* Required work
Take the line that holds "- An installable" and every line after it to the end of the entries, and repeat them exactly without the pictures.

* Information shown

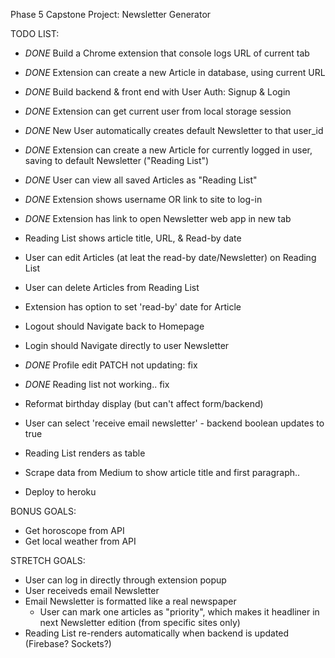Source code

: Phase 5 Capstone Project: Newsletter Generator

TODO LIST:

- _DONE_ Build a Chrome extension that console logs URL of current tab
- _DONE_ Extension can create a new Article in database, using current URL
- _DONE_ Build backend & front end with User Auth: Signup & Login
- _DONE_ Extension can get current user from local storage session
- _DONE_ New User automatically creates default Newsletter to that user_id
- _DONE_ Extension can create a new Article for currently logged in user, saving to default Newsletter ("Reading List")
- _DONE_ User can view all saved Articles as "Reading List"
- _DONE_ Extension shows username OR link to site to log-in
- _DONE_ Extension has link to open Newsletter web app in new tab
- Reading List shows article title, URL, & Read-by date
- User can edit Articles (at leat the read-by date/Newsletter) on Reading List
- User can delete Articles from Reading List
- Extension has option to set 'read-by' date for Article
- Logout should Navigate back to Homepage
- Login should Navigate directly to user Newsletter
- _DONE_ Profile edit PATCH not updating: fix
- _DONE_ Reading list not working.. fix
- Reformat birthday display (but can't affect form/backend)
- User can select 'receive email newsletter' - backend boolean updates to true
- Reading List renders as table
- Scrape data from Medium to show article title and first paragraph..

- Deploy to heroku

BONUS GOALS:

- Get horoscope from API
- Get local weather from API

STRETCH GOALS:

- User can log in directly through extension popup
- User receiveds email Newsletter
- Email Newsletter is formatted like a real newspaper
  - User can mark one articles as "priority", which makes it headliner in next Newsletter edition (from specific sites only)
- Reading List re-renders automatically when backend is updated (Firebase? Sockets?)

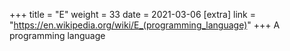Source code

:+++
title = "E"
weight = 33
date = 2021-03-06
[extra]
link = "https://en.wikipedia.org/wiki/E_(programming_language)"
+++
A programming language

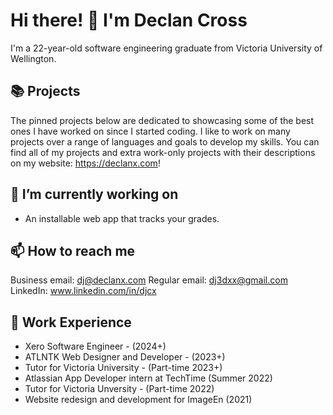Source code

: # Hi there! 👋 I'm Declan Cross
I'm a 22-year-old software engineering graduate from Victoria University of Wellington.

## 📚 Projects
The pinned projects below are dedicated to showcasing some of the best ones I have worked on since I started coding.
I like to work on many projects over a range of languages and goals to develop my skills.
You can find all of my projects and extra work-only projects with their descriptions on my website: https://declanx.com!

## 🔭 I’m currently working on
- An installable web app that tracks your grades.

## 📫 How to reach me
Business email: dj@declanx.com
Regular email: dj3dxx@gmail.com
LinkedIn: www.linkedin.com/in/djcx

## 💼 Work Experience
- Xero Software Engineer - (2024+)
- ATLNTK Web Designer and Developer - (2023+)
- Tutor for Victoria University - (Part-time  2023+)
- Atlassian App Developer intern at TechTime (Summer 2022)
- Tutor for Victoria Unversity - (Part-time 2022)
- Website redesign and development for ImageEn (2021)




<!--
**DjCrqss/DjCrqss** is a ✨ _special_ ✨ repository because its `README.md` (this file) appears on your GitHub profile.

Here are some ideas to get you started:

- 🔭 I’m currently working on ...
- 🌱 I’m currently learning ...
- 👯 I’m looking to collaborate on ...
- 🤔 I’m looking for help with ...
- 💬 Ask me about ...
- 📫 How to reach me: ...
- 😄 Pronouns: ...
- ⚡ Fun fact: ...
-->
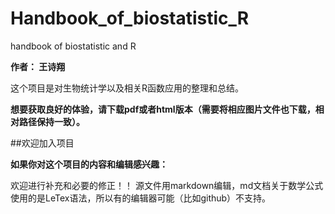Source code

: # Handbook_of_biostatistic_R
handbook of biostatistic and R

**作者： 王诗翔**

这个项目是对生物统计学以及相关R函数应用的整理和总结。

**想要获取良好的体验，请下载pdf或者html版本（需要将相应图片文件也下载，相对路径保持一致）。**


##欢迎加入项目


**如果你对这个项目的内容和编辑感兴趣：**

欢迎进行补充和必要的修正！！
源文件用markdown编辑，md文档关于数学公式使用的是LeTex语法，所以有的编辑器可能（比如github）不支持。
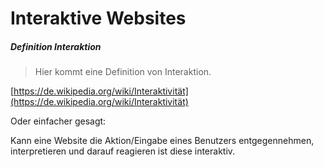 # Interaktive Websites

##### Definition Interaktion

> Hier kommt eine Definition von Interaktion.

[https://de.wikipedia.org/wiki/Interaktivität](https://de.wikipedia.org/wiki/Interaktivität)

Oder einfacher gesagt:

Kann eine Website die Aktion/Eingabe eines Benutzers entgegennehmen, interpretieren und darauf reagieren ist diese interaktiv.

* Output below
- An installable web app that tracks your grades.

## 📫 How to reach me
Business email: dj@declanx.com
Regular email: dj3dxx@gmail.com
LinkedIn: www.linkedin.com/in/djcx

## 💼 Work Experience
- Xero Software Engineer - (2024+)
- ATLNTK Web Designer and Developer - (2023+)
- Tutor for Victoria University - (Part-time  2023+)
- Atlassian App Developer intern at TechTime (Summer 2022)
- Tutor for Victoria Unversity - (Part-time 2022)
- Website redesign and development for ImageEn (2021)




<!--
**DjCrqss/DjCrqss** is a ✨ _special_ ✨ repository because its `README.md` (this file) appears on your GitHub profile.

Here are some ideas to get you started:

- 🔭 I’m currently working on ...
- 🌱 I’m currently learning ...
- 👯 I’m looking to collaborate on ...
- 🤔 I’m looking for help with ...
- 💬 Ask me about ...
- 📫 How to reach me: ...
- 😄 Pronouns: ...
- ⚡ Fun fact: ...
-->
Source code

: # Handbook_of_biostatistic_R
handbook of biostatistic and R

**作者： 王诗翔**

这个项目是对生物统计学以及相关R函数应用的整理和总结。

**想要获取良好的体验，请下载pdf或者html版本（需要将相应图片文件也下载，相对路径保持一致）。**


##欢迎加入项目


**如果你对这个项目的内容和编辑感兴趣：**

欢迎进行补充和必要的修正！！
源文件用markdown编辑，md文档关于数学公式使用的是LeTex语法，所以有的编辑器可能（比如github）不支持。
 # Interaktive Websites

##### Definition Interaktion

> Hier kommt eine Definition von Interaktion.

[https://de.wikipedia.org/wiki/Interaktivität](https://de.wikipedia.org/wiki/Interaktivität)

Oder einfacher gesagt:

Kann eine Website die Aktion/Eingabe eines Benutzers entgegennehmen, interpretieren und darauf reagieren ist diese interaktiv.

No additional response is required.